If you were unaware of what AutismOne is, shame on you for lending your name. If you are aware of these goings on, and don’t distance yourself, your stance on thimerosal is the least of your problems.

ABA Program in Iowa

The Des Moines Register reports on Iowa's $5 million program to support ABA, which passed last year and is now going into effect.

Most private insurance plans are reluctant to cover the therapy, which can cost more then $30,000 per year. Iowa's Medicaid program has long covered it for disadvantaged children or those with severe intellectual disabilities. But until recently, the state offered no help for middle-class autistic children with average intelligence. 

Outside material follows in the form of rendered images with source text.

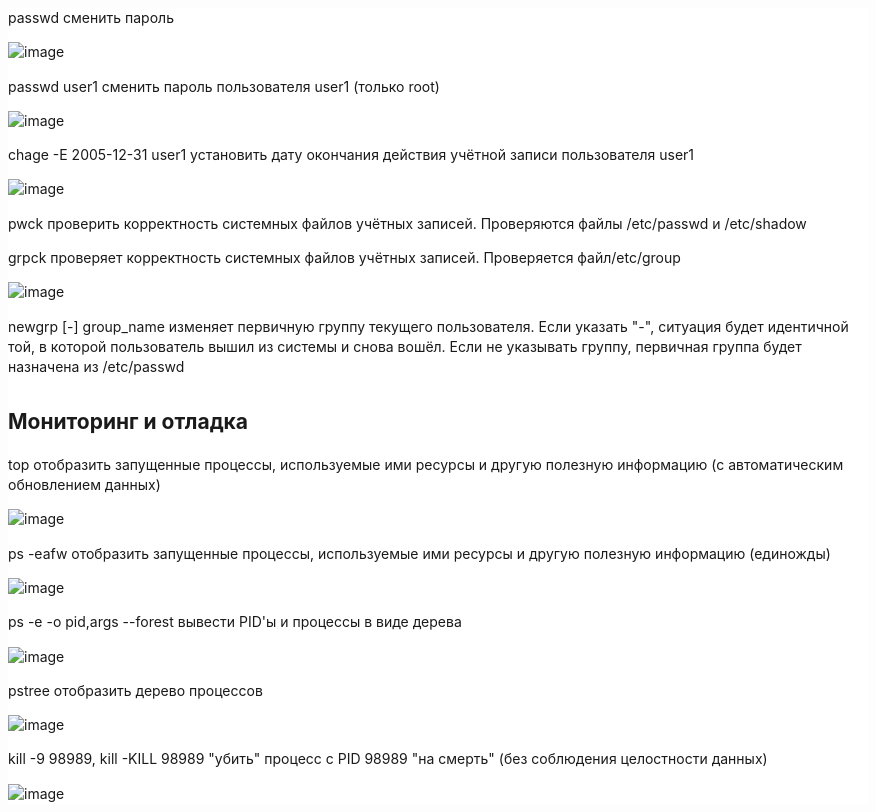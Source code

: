 passwd
сменить пароль

![image](https://user-images.githubusercontent.com/99398496/196253140-257c2e36-046a-449d-a46b-664d63eb879d.png)

passwd user1
сменить пароль пользователя user1 (только root)

![image](https://user-images.githubusercontent.com/99398496/196253332-8ee60ef1-2efe-4d4e-a00c-7349b983d68e.png)

chage -E 2005-12-31 user1
установить дату окончания действия учётной записи пользователя user1

![image](https://user-images.githubusercontent.com/99398496/196253586-ec12b709-251f-43c0-8184-bd087185d7f3.png)

pwck
проверить корректность системных файлов учётных записей. Проверяются файлы /etc/passwd и /etc/shadow

grpck
проверяет корректность системных файлов учётных записей. Проверяется файл/etc/group

![image](https://user-images.githubusercontent.com/99398496/196253822-b5aacf4f-767c-454a-8d0d-ec3301bcfc04.png)

newgrp [-] group_name
изменяет первичную группу текущего пользователя. Если указать "-", ситуация будет идентичной той, в которой пользователь вышил из системы и снова вошёл. Если не указывать группу, первичная группа будет назначена из /etc/passwd

<a name="6"><h2>Мониторинг и отладка</h2></a>
top
отобразить запущенные процессы, используемые ими ресурсы и другую полезную информацию (с автоматическим обновлением данных)

![image](https://user-images.githubusercontent.com/99398496/196254077-e9ed4691-cb3c-4fcb-8f09-e52de78f1e51.png)

ps -eafw
отобразить запущенные процессы, используемые ими ресурсы и другую полезную информацию (единожды)

![image](https://user-images.githubusercontent.com/99398496/196254150-76b9765b-6541-42a7-afe3-e329e0989d48.png)

ps -e -o pid,args --forest
вывести PID'ы и процессы в виде дерева

![image](https://user-images.githubusercontent.com/99398496/196254233-e147fd8a-2ff1-4cc4-bae1-7999e34fcaa2.png)

pstree
отобразить дерево процессов

![image](https://user-images.githubusercontent.com/99398496/196254266-04efa90d-7825-4777-8d4e-b26971b0404e.png)

kill -9 98989, kill -KILL 98989
"убить" процесс с PID 98989 "на смерть" (без соблюдения целостности данных)

![image](https://user-images.githubusercontent.com/99398496/196258849-18d8c395-ded2-47b7-85c5-7862a95e96f3.png)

Legislators almost never earmark millions of dollars for a specific treatment for any illness or disorder. Rep. Dave Heaton, who spearheaded the proposal to make an exception, said the selling point was the prospect of helping autistic children get on track. 

"If these kids don't move toward living somewhat normal lives, when they become adults, they'll be under state care for the rest of their lives, and that's very, very expensive," he said. 

Heaton, a Mount Pleasant Republican who oversees spending on human-service programs, said legislators considered requiring private health-insurers to pay for the therapy, but determined it would be a tough sell. The prospect of adding a special Medicaid program to pay for a range of autism therapies seemed too expensive, Heaton said. 

Legislators instead decided to pay directly for Applied Behavior Analysis. "Of all the things that are out there, this has been the most successful approach," he said.